(Exercise prompt): Write out every entry exactly; the pictures do not belong in the copy.

(Supplied data):

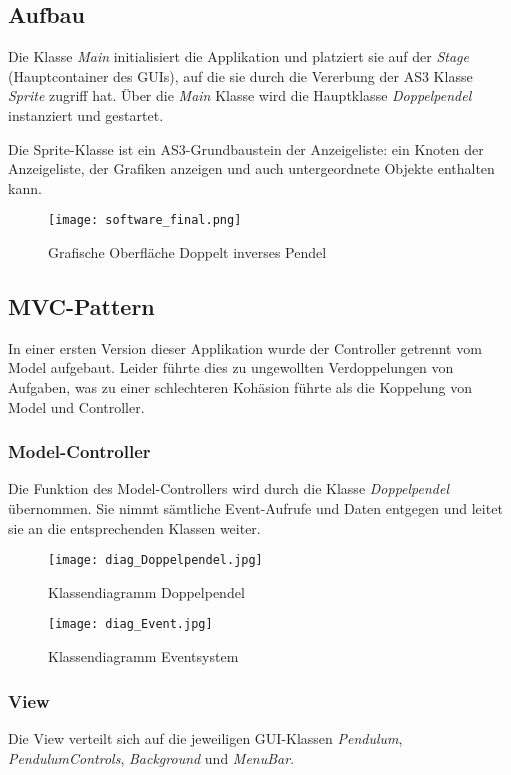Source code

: \documentclass[12pt]{article}
\numberwithin{equation}{subsection}
\begin{document}
\subsection{Aufbau}
Die Klasse \textit{Main} initialisiert die Applikation und platziert sie auf der \textit{Stage} (Hauptcontainer des GUIs), auf die sie durch die Vererbung der AS3 Klasse \textit{Sprite} zugriff hat. Über die \textit{Main} Klasse wird die Hauptklasse \textit{Doppelpendel} instanziert und gestartet. 

Die Sprite-Klasse ist ein AS3-Grundbaustein der Anzeigeliste: ein Knoten der Anzeigeliste, der Grafiken anzeigen und auch untergeordnete Objekte enthalten kann.

\begin{figure}[H]
	\centering
	\texttt{[image: software\_final.png]}
	\caption{Grafische Oberfläche Doppelt inverses Pendel}
	\label{fig:gui:final}
\end{figure}

\subsection{MVC-Pattern}
In einer ersten Version dieser Applikation wurde der Controller getrennt vom Model aufgebaut. Leider führte dies zu ungewollten Verdoppelungen von Aufgaben, was zu einer schlechteren Kohäsion führte als die Koppelung von Model und Controller.

\subsubsection{Model-Controller}
Die Funktion des Model-Controllers wird durch die Klasse \textit{Doppelpendel} übernommen. Sie nimmt sämtliche Event-Aufrufe und Daten entgegen und leitet sie an die entsprechenden Klassen weiter.

\begin{figure}[H]
	\centering
	\texttt{[image: diag\_Doppelpendel.jpg]}
	\caption{Klassendiagramm Doppelpendel}
	\label{fig:diag:doppelpendel}
\end{figure}

\begin{figure}[H]
	\centering
	\texttt{[image: diag\_Event.jpg]}
	\caption{Klassendiagramm Eventsystem}
	\label{fig:diag:event}
\end{figure}

\subsubsection{View}
Die View verteilt sich auf die jeweiligen GUI-Klassen \textit{Pendulum}, \textit{PendulumControls}, \textit{Background} und \textit{MenuBar}.
\end{document}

(Answer to this exercise):
Source code

: \documentclass[12pt]{article}
\numberwithin{equation}{subsection}
\begin{document}
\subsection{Aufbau}
Die Klasse \textit{Main} initialisiert die Applikation und platziert sie auf der \textit{Stage} (Hauptcontainer des GUIs), auf die sie durch die Vererbung der AS3 Klasse \textit{Sprite} zugriff hat. Über die \textit{Main} Klasse wird die Hauptklasse \textit{Doppelpendel} instanziert und gestartet. 

Die Sprite-Klasse ist ein AS3-Grundbaustein der Anzeigeliste: ein Knoten der Anzeigeliste, der Grafiken anzeigen und auch untergeordnete Objekte enthalten kann.

\begin{figure}[H]
	\centering
	\texttt{[image: software\_final.png]}
	\caption{Grafische Oberfläche Doppelt inverses Pendel}
	\label{fig:gui:final}
\end{figure}

\subsection{MVC-Pattern}
In einer ersten Version dieser Applikation wurde der Controller getrennt vom Model aufgebaut. Leider führte dies zu ungewollten Verdoppelungen von Aufgaben, was zu einer schlechteren Kohäsion führte als die Koppelung von Model und Controller.

\subsubsection{Model-Controller}
Die Funktion des Model-Controllers wird durch die Klasse \textit{Doppelpendel} übernommen. Sie nimmt sämtliche Event-Aufrufe und Daten entgegen und leitet sie an die entsprechenden Klassen weiter.

\begin{figure}[H]
	\centering
	\texttt{[image: diag\_Doppelpendel.jpg]}
	\caption{Klassendiagramm Doppelpendel}
	\label{fig:diag:doppelpendel}
\end{figure}

\begin{figure}[H]
	\centering
	\texttt{[image: diag\_Event.jpg]}
	\caption{Klassendiagramm Eventsystem}
	\label{fig:diag:event}
\end{figure}

\subsubsection{View}
Die View verteilt sich auf die jeweiligen GUI-Klassen \textit{Pendulum}, \textit{PendulumControls}, \textit{Background} und \textit{MenuBar}.
\end{document}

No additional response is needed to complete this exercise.